── RECORDS TO USE ──
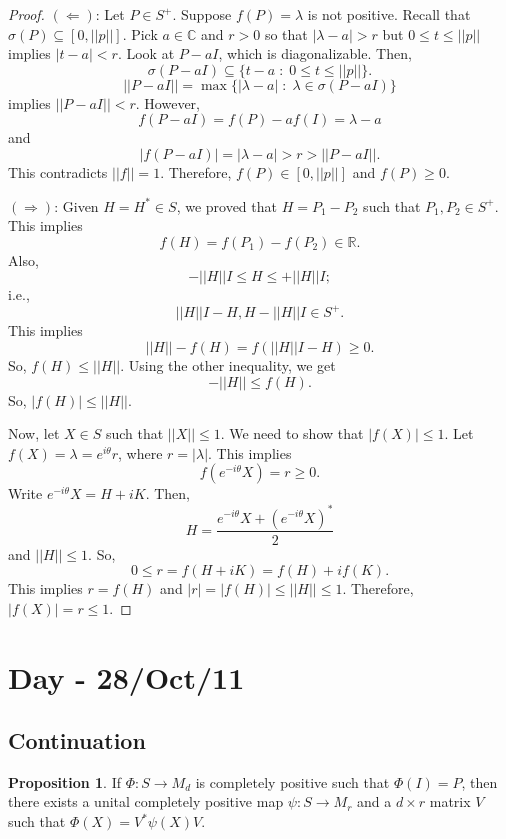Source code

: \documentclass[12pt]{article}
\theoremstyle{definition}
\newtheorem*{proposition}{Proposition}
\newcommand{\C}{\mathbb{C}}
\begin{document}
\begin{proof}
$(\Leftarrow)$: Let $P \in S^+$. Suppose $f(P)=\lambda$ is not positive. Recall that $\sigma(P) \subseteq [0,||p||]$. Pick $a \in \C$ and $r>0$ so that $|\lambda-a|>r$ but $0 \leq t \leq ||p||$ implies $|t-a|<r$. Look at $P-aI$, which is diagonalizable. Then,
\[
\sigma(P-aI) \subseteq \{t-a \;:\; 0 \leq t \leq ||p||\}.
\]
\[
||P-aI|| = \max\{|\lambda-a| \;:\; \lambda \in \sigma(P-aI)\}
\]
implies $||P-aI||<r$. However,
\[
f(P-aI) = f(P)-af(I) = \lambda - a
\]
and
\[
|f(P-aI)| = |\lambda-a| > r > ||P-aI||.
\]
This contradicts $||f||=1$. Therefore, $f(P) \in [0,||p||]$ and $f(P) \geq 0$.

$(\Rightarrow)$: Given $H=H^* \in S$, we proved that $H=P_1-P_2$ such that $P_1,P_2 \in S^+$. This implies
\[
f(H) = f(P_1)-f(P_2) \in \mathbb{R}.
\]
Also,
\[
-||H||I \leq H \leq +||H||I;
\]
i.e.,
\[
||H||I-H, H-||H||I \in S^+.
\]
This implies
\[
||H||-f(H) = f(||H||I-H) \geq 0.
\]
So, $f(H) \leq ||H||$. Using the other inequality, we get
\[
-||H|| \leq f(H).
\]
So, $|f(H)| \leq ||H||$.

Now, let $X \in S$ such that $||X|| \leq 1$. We need to show that $|f(X)| \leq 1$. Let $f(X)=\lambda=e^{i\theta}r$, where $r=|\lambda|$. This implies
\[
f(e^{-i\theta}X) = r \geq 0.
\]
Write $e^{-i\theta}X=H+iK$. Then,
\[
H = \frac{e^{-i\theta}X+(e^{-i\theta}X)^*}{2}
\]
and $||H|| \leq 1$. So,
\[
0 \leq r = f(H+iK) = f(H)+if(K).
\]
This implies $r=f(H)$ and $|r|=|f(H)| \leq ||H|| \leq 1$. Therefore, $|f(X)|=r \leq 1$.
\end{proof}

\section{Day - 28/Oct/11}

\subsection{Continuation}

\begin{proposition}
If $\Phi:S \to M_d$ is completely positive such that $\Phi(I)=P$, then there exists a unital completely positive map $\psi:S \to M_r$ and a $d \times r$ matrix $V$ such that $\Phi(X)=V^*\psi(X)V$.
\end{proposition}
\end{document}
───
__WHAT IS NEEDED__
With the line containing "H-||H||I \in S^+." as the first and the last line of the data as the final one, copy every line between them exactly, those two included.

__ANSWER SPACE__
||H||I-H, H-||H||I \in S^+.
\]
This implies
\[
||H||-f(H) = f(||H||I-H) \geq 0.
\]
So, $f(H) \leq ||H||$. Using the other inequality, we get
\[
-||H|| \leq f(H).
\]
So, $|f(H)| \leq ||H||$.

Now, let $X \in S$ such that $||X|| \leq 1$. We need to show that $|f(X)| \leq 1$. Let $f(X)=\lambda=e^{i\theta}r$, where $r=|\lambda|$. This implies
\[
f(e^{-i\theta}X) = r \geq 0.
\]
Write $e^{-i\theta}X=H+iK$. Then,
\[
H = \frac{e^{-i\theta}X+(e^{-i\theta}X)^*}{2}
\]
and $||H|| \leq 1$. So,
\[
0 \leq r = f(H+iK) = f(H)+if(K).
\]
This implies $r=f(H)$ and $|r|=|f(H)| \leq ||H|| \leq 1$. Therefore, $|f(X)|=r \leq 1$.
\end{proof}

\section{Day - 28/Oct/11}

\subsection{Continuation}

\begin{proposition}
If $\Phi:S \to M_d$ is completely positive such that $\Phi(I)=P$, then there exists a unital completely positive map $\psi:S \to M_r$ and a $d \times r$ matrix $V$ such that $\Phi(X)=V^*\psi(X)V$.
\end{proposition}
\end{document}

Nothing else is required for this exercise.